→ What the task asks
An exact copy of the entries is needed, with every picture left out.

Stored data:
************

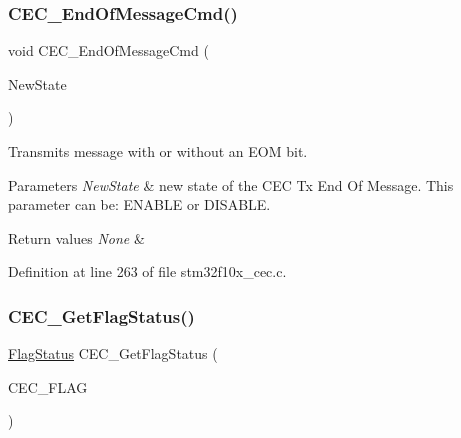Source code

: \subsubsection{\texorpdfstring{C\+E\+C\+\_\+\+End\+Of\+Message\+Cmd()}{CEC\_EndOfMessageCmd()}}
{\footnotesize\ttfamily void C\+E\+C\+\_\+\+End\+Of\+Message\+Cmd (\begin{DoxyParamCaption}\item[{\hyperlink{group___exported__types_gac9a7e9a35d2513ec15c3b537aaa4fba1}{Functional\+State}}]{New\+State }\end{DoxyParamCaption})}



Transmits message with or without an E\+OM bit. 


\begin{DoxyParams}{Parameters}
{\em New\+State} & new state of the C\+EC Tx End Of Message. This parameter can be\+: E\+N\+A\+B\+LE or D\+I\+S\+A\+B\+LE. \\
\hline
\end{DoxyParams}

\begin{DoxyRetVals}{Return values}
{\em None} & \\
\hline
\end{DoxyRetVals}


Definition at line 263 of file stm32f10x\+\_\+cec.\+c.

\mbox{\label{group___c_e_c___exported___functions_gaf920706cb350182bf0728c66868053ca}} 
\subsubsection{\texorpdfstring{C\+E\+C\+\_\+\+Get\+Flag\+Status()}{CEC\_GetFlagStatus()}}
{\footnotesize\ttfamily \hyperlink{group___exported__types_ga89136caac2e14c55151f527ac02daaff}{Flag\+Status} C\+E\+C\+\_\+\+Get\+Flag\+Status (\begin{DoxyParamCaption}\item[{uint32\+\_\+t}]{C\+E\+C\+\_\+\+F\+L\+AG }\end{DoxyParamCaption})}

************

→ Response to the exercise
Source code

: \subsubsection{\texorpdfstring{C\+E\+C\+\_\+\+End\+Of\+Message\+Cmd()}{CEC\_EndOfMessageCmd()}}
{\footnotesize\ttfamily void C\+E\+C\+\_\+\+End\+Of\+Message\+Cmd (\begin{DoxyParamCaption}\item[{\hyperlink{group___exported__types_gac9a7e9a35d2513ec15c3b537aaa4fba1}{Functional\+State}}]{New\+State }\end{DoxyParamCaption})}



Transmits message with or without an E\+OM bit. 


\begin{DoxyParams}{Parameters}
{\em New\+State} & new state of the C\+EC Tx End Of Message. This parameter can be\+: E\+N\+A\+B\+LE or D\+I\+S\+A\+B\+LE. \\
\hline
\end{DoxyParams}

\begin{DoxyRetVals}{Return values}
{\em None} & \\
\hline
\end{DoxyRetVals}


Definition at line 263 of file stm32f10x\+\_\+cec.\+c.

\mbox{\label{group___c_e_c___exported___functions_gaf920706cb350182bf0728c66868053ca}} 
\subsubsection{\texorpdfstring{C\+E\+C\+\_\+\+Get\+Flag\+Status()}{CEC\_GetFlagStatus()}}
{\footnotesize\ttfamily \hyperlink{group___exported__types_ga89136caac2e14c55151f527ac02daaff}{Flag\+Status} C\+E\+C\+\_\+\+Get\+Flag\+Status (\begin{DoxyParamCaption}\item[{uint32\+\_\+t}]{C\+E\+C\+\_\+\+F\+L\+AG }\end{DoxyParamCaption})}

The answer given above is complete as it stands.